If you've rolled an Asmodian character, you've awakened in a cruel, cold, dark world illuminated by phosphorescent plants and inhabited by strange creatures that evolved to live in a hostile environment. You've evolved for the same purpose yourself. You have pale skin, and eyes that glow fiercely during combat, enabling you to see better. Your feet and hands have turned to claws. You have a mane.
Before the Cataclysm, you saw the Balaur systematically and ruthlessly destroying everything before them. Your people fought fiercely for their destruction for over 1000 years. You and your leaders were strongly opposed to the proposed peace treaty with the Balaur. How could anyone seek peace with beings who had destroyed lands and loved ones? You believe that those who sought peace lacked courage and resolve.

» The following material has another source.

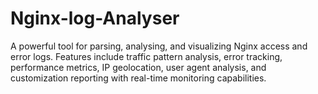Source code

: # Nginx-log-Analyser
A powerful tool for parsing, analysing, and visualizing Nginx access and error logs. Features include traffic pattern analysis, error tracking, performance metrics, IP geolocation, user agent analysis, and customization reporting with real-time monitoring capabilities.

Had they not engaged in a peace treaty, and invited the Dragon Lords into the Tower, the two worlds would never have shattered.
Hundreds of years after the Cataclysm, you view the Elyos as smug and arrogant. They are to blame for the destruction of The Tower of Eternity, and for the harsh reality of your own existence. Only their destruction, and the destruction of Elysea itself, will preserve your dying world.
Through the Eyes of the Elyos
Elyos look beautiful and righteous.
If you've rolled an Elyos character, you've found yourself in a lush environment full of beauty. The sun shines on your world, and although it's not without its trials, your land is filled with abundance. You are one of a race of beautiful and robust people. Clearly, your people are the chosen of Aion, and this knowledge fills you with pride.
Before the Cataclysm, your leaders saw that the Millennium War looked to be a war without end. They came to believe, as you did along with them, that their goal was not to annihilate the Balaur, but to preserve and defend their god, Aion. You knew that victory against the Balaur might not be possible, and that even if it was, the cost of that victory was too high. The only solution you saw was to negotiate peace between your people and the Balaur. Had Lord Azphel and his cohorts not disrupted the peace negotiations and slain one of the Dragon Lords, the conflict between your people and the Balaur would have ended, the Tower would have held strong, and the two worlds would never have shattered.
Hundreds of years after the Cataclysm, you view the Asmodians as hateful, vainglorious warmongers. They are to blame for the destruction of the Tower of Eternity, and they are clearly a lesser people, deformed and twisted by their own rage. Only their destruction, and the destruction of Asmodae itself, will preserve your dying world.
A World DividedAre the Elyos really arrogant elitists? Are the Asmodians really vicious warmongers? The answers aren't clear cut, and that's what's so intriguing about Aion's lore. At its heart, Aion is about a fundamental misunderstanding of the true nature of those people you once called brothers, and now view as others. It's a story of how righteousness, rage, indignation and disdain have torn a world, quite literally, in two. Which side will resonate with you? And, even if you're not a roleplayer, how will it enhance your gaming experience? Those are questions you'll have to answer as you discover Atreia for yourself.